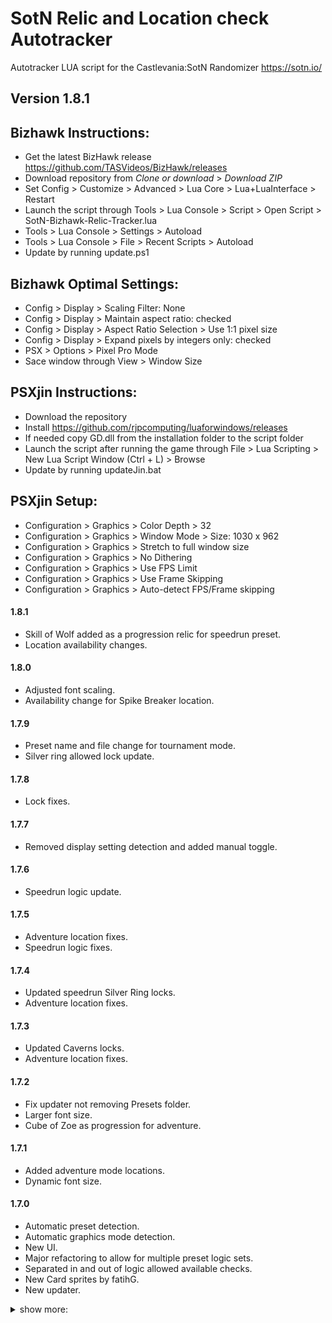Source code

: # SotN Relic and Location check Autotracker
Autotracker LUA script for the Castlevania:SotN Randomizer https://sotn.io/
## Version 1.8.1

## Bizhawk Instructions: 
* Get the latest BizHawk release https://github.com/TASVideos/BizHawk/releases
* Download repository from *Clone or download* > *Download ZIP*
* Set Config > Customize > Advanced > Lua Core > Lua+LuaInterface > Restart
* Launch the script through Tools > Lua Console > Script > Open Script > SotN-Bizhawk-Relic-Tracker.lua
* Tools > Lua Console > Settings > Autoload
* Tools > Lua Console > File > Recent Scripts > Autoload
* Update by running update.ps1

## Bizhawk Optimal Settings:
* Config > Display > Scaling Filter: None
* Config > Display > Maintain aspect ratio: checked
* Config > Display > Aspect Ratio Selection > Use 1:1 pixel size
* Config > Display > Expand pixels by integers only: checked
* PSX > Options > Pixel Pro Mode
* Sace window through View > Window Size

## PSXjin Instructions: 
* Download the repository
* Install https://github.com/rjpcomputing/luaforwindows/releases
* If needed copy GD.dll from the installation folder to the script folder
* Launch the script after running the game through File > Lua Scripting > New Lua Script Window (Ctrl + L) > Browse
* Update by running updateJin.bat

## PSXjin Setup:
* Configuration > Graphics > Color Depth > 32
* Configuration > Graphics > Window Mode > Size: 1030 x 962
* Configuration > Graphics > Stretch to full window size
* Configuration > Graphics > No Dithering
* Configuration > Graphics > Use FPS Limit
* Configuration > Graphics > Use Frame Skipping
* Configuration > Graphics > Auto-detect FPS/Frame skipping

#### 1.8.1
* Skill of Wolf added as a progression relic for speedrun preset.
* Location availability changes.
#### 1.8.0
* Adjusted font scaling.
* Availability change for Spike Breaker location.
#### 1.7.9
* Preset name and file change for tournament mode.
* Silver ring allowed lock update.
#### 1.7.8
* Lock fixes.
#### 1.7.7
* Removed display setting detection and added manual toggle.
#### 1.7.6
* Speedrun logic update.
#### 1.7.5
* Adventure location fixes.
* Speedrun logic fixes.
#### 1.7.4
* Updated speedrun Silver Ring locks.
* Adventure location fixes.
#### 1.7.3
* Updated Caverns locks.
* Adventure location fixes.
#### 1.7.2
* Fix updater not removing Presets folder.
* Larger font size.
* Cube of Zoe as progression for adventure.
#### 1.7.1
* Added adventure mode locations.
* Dynamic font size.
#### 1.7.0
* Automatic preset detection.
* Automatic graphics mode detection.
* New UI.
* Major refactoring to allow for multiple preset logic sets.
* Separated in and out of logic allowed available checks.
* New Card sprites by fatihG.
* New updater.

<details><summary>show more:</summary>

#### 1.6.1
* Performance improvements.
* Added Silver Ring, Gold Ring, Spike Breaker and Holy Glasses as locations.
* PSXJin now has location availability indication and progression item tracking.
#### 1.6.0
* Complete vlad relic set indication.
* Better cloak randomization.
* Redone location availability in preparation for new logic.
* Psxjin update bat file.
#### 1.5.4
* Location availability fix.
#### 1.5.3
* Added new locations for Guarded rando logic to psxjin tracker.
* Added seed name console display to psxjin tracker.
#### 1.5.2
* Added character decoding for non-alphanumeric symbols.
#### 1.5.1
* Added update.bat, which people can use to quickly update the Bizhawk lua file.
#### 1.5.0
* Added new locations for Guarded rando logic in a toggleable 'Extended Locations' mode
* Better remaining location counting
#### 1.4.9
* Location fixes for Power of Mist and Bat Card.
* Cloak randomization for psxjin.
#### 1.4.8
* Seed name is shown right away
* Performance improvements by caching icons early
#### 1.4.7
* Updated location availability for new randomizer logic.
#### 1.4.6
* Adjusted cloak color randomization.
#### 1.4.5
* Adjusted seed name display for more visibility.
#### 1.4.4
* Added seed name display
#### 1.4.3
* Checkbox bugfix
#### 1.4.2
* Fixed location availability bug
#### 1.4.1
* Changed Joseph's Cloak functionality to randomize color
* Replaced light mode toggle with cloak random color toggle
* Adjustments to location availability logic
#### 1.4.0
* Fixed Sword Card being counted as a Drac relic
* Added Joseph's Cloak color saving
#### 1.3.7
* Bug fixes
* Leapstone location availability fix
#### 1.3.6
* Added thrust weapon tracking
* Improved soft reset behavior
#### 1.3.5
* Setings save behavior adjustments
* Rewrote location availability logic
* Adjusted location availability colors
#### 1.3.4
* Adjusted location display visualization
* Tweaks to location tracking
#### 1.3.3
* Fixed crash caused by new Bizhawk Lua core
* Separated normal relics, Drac relics and Items to different rows
#### 1.3.2
* Values reset upon quitting to main menu
* Relic window closes when the script ends
#### 1.3.1
* Fixed a display bug
#### 1.3.0
* Fixed bug that caused relics to not be shown
* Added tracking for progression items
#### 1.2.0
* Added location reachability color coding
#### 1.1.1
* Fixed Relic box to always be colored
#### 1.1.0
* Added support for different rendering modes in bizhawk
* Extracted relic display in a separate window
* Added GUI for settings
#### 1.0.0
* Release

</details>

### YOUR OBJECTIVE
The data above, line by line: transcribe it exactly and drop the pictures.

### FINISHED TASK
Source code

: # SotN Relic and Location check Autotracker
Autotracker LUA script for the Castlevania:SotN Randomizer https://sotn.io/
## Version 1.8.1

## Bizhawk Instructions: 
* Get the latest BizHawk release https://github.com/TASVideos/BizHawk/releases
* Download repository from *Clone or download* > *Download ZIP*
* Set Config > Customize > Advanced > Lua Core > Lua+LuaInterface > Restart
* Launch the script through Tools > Lua Console > Script > Open Script > SotN-Bizhawk-Relic-Tracker.lua
* Tools > Lua Console > Settings > Autoload
* Tools > Lua Console > File > Recent Scripts > Autoload
* Update by running update.ps1

## Bizhawk Optimal Settings:
* Config > Display > Scaling Filter: None
* Config > Display > Maintain aspect ratio: checked
* Config > Display > Aspect Ratio Selection > Use 1:1 pixel size
* Config > Display > Expand pixels by integers only: checked
* PSX > Options > Pixel Pro Mode
* Sace window through View > Window Size

## PSXjin Instructions: 
* Download the repository
* Install https://github.com/rjpcomputing/luaforwindows/releases
* If needed copy GD.dll from the installation folder to the script folder
* Launch the script after running the game through File > Lua Scripting > New Lua Script Window (Ctrl + L) > Browse
* Update by running updateJin.bat

## PSXjin Setup:
* Configuration > Graphics > Color Depth > 32
* Configuration > Graphics > Window Mode > Size: 1030 x 962
* Configuration > Graphics > Stretch to full window size
* Configuration > Graphics > No Dithering
* Configuration > Graphics > Use FPS Limit
* Configuration > Graphics > Use Frame Skipping
* Configuration > Graphics > Auto-detect FPS/Frame skipping

#### 1.8.1
* Skill of Wolf added as a progression relic for speedrun preset.
* Location availability changes.
#### 1.8.0
* Adjusted font scaling.
* Availability change for Spike Breaker location.
#### 1.7.9
* Preset name and file change for tournament mode.
* Silver ring allowed lock update.
#### 1.7.8
* Lock fixes.
#### 1.7.7
* Removed display setting detection and added manual toggle.
#### 1.7.6
* Speedrun logic update.
#### 1.7.5
* Adventure location fixes.
* Speedrun logic fixes.
#### 1.7.4
* Updated speedrun Silver Ring locks.
* Adventure location fixes.
#### 1.7.3
* Updated Caverns locks.
* Adventure location fixes.
#### 1.7.2
* Fix updater not removing Presets folder.
* Larger font size.
* Cube of Zoe as progression for adventure.
#### 1.7.1
* Added adventure mode locations.
* Dynamic font size.
#### 1.7.0
* Automatic preset detection.
* Automatic graphics mode detection.
* New UI.
* Major refactoring to allow for multiple preset logic sets.
* Separated in and out of logic allowed available checks.
* New Card sprites by fatihG.
* New updater.

<details><summary>show more:</summary>

#### 1.6.1
* Performance improvements.
* Added Silver Ring, Gold Ring, Spike Breaker and Holy Glasses as locations.
* PSXJin now has location availability indication and progression item tracking.
#### 1.6.0
* Complete vlad relic set indication.
* Better cloak randomization.
* Redone location availability in preparation for new logic.
* Psxjin update bat file.
#### 1.5.4
* Location availability fix.
#### 1.5.3
* Added new locations for Guarded rando logic to psxjin tracker.
* Added seed name console display to psxjin tracker.
#### 1.5.2
* Added character decoding for non-alphanumeric symbols.
#### 1.5.1
* Added update.bat, which people can use to quickly update the Bizhawk lua file.
#### 1.5.0
* Added new locations for Guarded rando logic in a toggleable 'Extended Locations' mode
* Better remaining location counting
#### 1.4.9
* Location fixes for Power of Mist and Bat Card.
* Cloak randomization for psxjin.
#### 1.4.8
* Seed name is shown right away
* Performance improvements by caching icons early
#### 1.4.7
* Updated location availability for new randomizer logic.
#### 1.4.6
* Adjusted cloak color randomization.
#### 1.4.5
* Adjusted seed name display for more visibility.
#### 1.4.4
* Added seed name display
#### 1.4.3
* Checkbox bugfix
#### 1.4.2
* Fixed location availability bug
#### 1.4.1
* Changed Joseph's Cloak functionality to randomize color
* Replaced light mode toggle with cloak random color toggle
* Adjustments to location availability logic
#### 1.4.0
* Fixed Sword Card being counted as a Drac relic
* Added Joseph's Cloak color saving
#### 1.3.7
* Bug fixes
* Leapstone location availability fix
#### 1.3.6
* Added thrust weapon tracking
* Improved soft reset behavior
#### 1.3.5
* Setings save behavior adjustments
* Rewrote location availability logic
* Adjusted location availability colors
#### 1.3.4
* Adjusted location display visualization
* Tweaks to location tracking
#### 1.3.3
* Fixed crash caused by new Bizhawk Lua core
* Separated normal relics, Drac relics and Items to different rows
#### 1.3.2
* Values reset upon quitting to main menu
* Relic window closes when the script ends
#### 1.3.1
* Fixed a display bug
#### 1.3.0
* Fixed bug that caused relics to not be shown
* Added tracking for progression items
#### 1.2.0
* Added location reachability color coding
#### 1.1.1
* Fixed Relic box to always be colored
#### 1.1.0
* Added support for different rendering modes in bizhawk
* Extracted relic display in a separate window
* Added GUI for settings
#### 1.0.0
* Release

</details>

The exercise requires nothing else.